Despite the warming weather in the south – or rather, because of it – Hamnet Thyssen bared his teeth in a mirthless grin. “Better that, some ways, than this.”
“What?” Ulric mocked without mercy. “I thought you always wanted to go beyond the Glacier.”
“Not always. I didn’t used to think there was anything beyond the Glacier,” Hamnet answered. “And even after I found out there was, I didn’t want what lived beyond the Glacier coming here, curse it.”
“Life is full of surprises,” Ulric Skakki said, which would have been funny if only it were funny.
For some time now, the Glacier had been melting back towards the northwest and northeast, leaving a corridor of open land – the Gap – between the two great frozen sheets. Now at last the Gap had melted through, allowing travelers from the south to discover what lay on the far side of the Glacier.
Up until that finally happened, Hamnet Thyssen had always thought the northern glaciers went on forever. So had most Raumsdalians – and most of the nomadic Bizogots who lived north of them. The Golden Shrine? As far as Count Hamnet was concerned, the Golden Shrine was only a myth.

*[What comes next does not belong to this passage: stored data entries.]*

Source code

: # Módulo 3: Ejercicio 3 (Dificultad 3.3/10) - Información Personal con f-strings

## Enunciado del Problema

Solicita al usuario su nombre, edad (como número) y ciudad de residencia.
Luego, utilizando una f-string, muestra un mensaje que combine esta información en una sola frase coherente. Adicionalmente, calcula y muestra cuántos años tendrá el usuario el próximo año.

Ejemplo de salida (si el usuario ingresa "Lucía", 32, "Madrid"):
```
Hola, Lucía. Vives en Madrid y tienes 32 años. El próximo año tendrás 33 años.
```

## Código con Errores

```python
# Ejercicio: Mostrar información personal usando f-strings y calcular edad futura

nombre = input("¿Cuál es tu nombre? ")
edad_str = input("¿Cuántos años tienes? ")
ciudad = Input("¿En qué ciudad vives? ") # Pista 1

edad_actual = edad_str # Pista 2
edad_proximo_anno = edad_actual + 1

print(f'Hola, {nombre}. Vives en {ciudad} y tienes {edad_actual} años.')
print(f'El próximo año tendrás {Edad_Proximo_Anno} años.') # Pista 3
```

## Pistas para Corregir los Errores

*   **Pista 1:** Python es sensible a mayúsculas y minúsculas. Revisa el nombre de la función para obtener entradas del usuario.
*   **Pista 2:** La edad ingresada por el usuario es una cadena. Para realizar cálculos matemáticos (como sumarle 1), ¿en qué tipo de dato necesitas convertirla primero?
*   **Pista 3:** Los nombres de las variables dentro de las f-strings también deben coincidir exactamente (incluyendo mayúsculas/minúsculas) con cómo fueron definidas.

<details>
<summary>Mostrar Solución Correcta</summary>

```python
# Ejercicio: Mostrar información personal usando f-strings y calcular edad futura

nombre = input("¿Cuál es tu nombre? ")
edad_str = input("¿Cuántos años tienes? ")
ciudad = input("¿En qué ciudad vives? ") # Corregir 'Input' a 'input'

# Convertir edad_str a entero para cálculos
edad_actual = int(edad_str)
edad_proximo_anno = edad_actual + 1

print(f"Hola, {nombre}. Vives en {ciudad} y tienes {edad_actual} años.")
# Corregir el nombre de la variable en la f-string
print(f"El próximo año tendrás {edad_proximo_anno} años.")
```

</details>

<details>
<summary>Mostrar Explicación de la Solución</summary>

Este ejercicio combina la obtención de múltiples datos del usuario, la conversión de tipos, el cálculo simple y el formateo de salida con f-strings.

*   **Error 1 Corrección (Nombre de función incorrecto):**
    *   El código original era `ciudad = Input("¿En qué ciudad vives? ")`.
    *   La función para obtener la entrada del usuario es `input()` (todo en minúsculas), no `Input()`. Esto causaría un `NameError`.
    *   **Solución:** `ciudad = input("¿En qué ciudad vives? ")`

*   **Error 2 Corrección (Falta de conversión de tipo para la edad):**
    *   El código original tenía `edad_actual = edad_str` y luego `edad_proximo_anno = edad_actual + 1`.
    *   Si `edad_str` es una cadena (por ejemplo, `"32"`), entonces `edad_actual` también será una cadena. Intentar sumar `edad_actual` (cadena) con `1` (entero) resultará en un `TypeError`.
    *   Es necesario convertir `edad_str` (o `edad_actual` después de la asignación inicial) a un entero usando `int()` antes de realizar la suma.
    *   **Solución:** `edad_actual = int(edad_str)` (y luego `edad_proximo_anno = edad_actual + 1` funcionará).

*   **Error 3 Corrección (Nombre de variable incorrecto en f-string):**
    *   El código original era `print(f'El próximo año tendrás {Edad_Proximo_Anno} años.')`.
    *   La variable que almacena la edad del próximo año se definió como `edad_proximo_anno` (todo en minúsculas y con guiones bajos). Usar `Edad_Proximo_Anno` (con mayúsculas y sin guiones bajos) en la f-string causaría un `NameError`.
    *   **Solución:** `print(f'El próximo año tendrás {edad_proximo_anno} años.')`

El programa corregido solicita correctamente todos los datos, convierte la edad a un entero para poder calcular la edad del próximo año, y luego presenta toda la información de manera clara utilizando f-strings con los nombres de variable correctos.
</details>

He knew better now. Oh, not about the Golden Shrine, which might still be mythical for all he could prove. But he’d gone beyond the Glacier himself. He’d seen the striped cats called tigers, which preyed there in place of the lions and sabertooths he knew. He’d seen the great brown bears that scooped salmon from streams unfrozen in summer. He’d seen vast herds of deer with both stags and does bearing blunt-tined antlers.
And he’d seen the folk who rode those deer as men on this side of the Glacier rode horses. The Rulers, they called themselves. They not only herded woolly mammoths, as the Bizogots had for centuries uncounted, but rode them to war, with lancers and men with long, long lances on the beasts’ shaggy backs.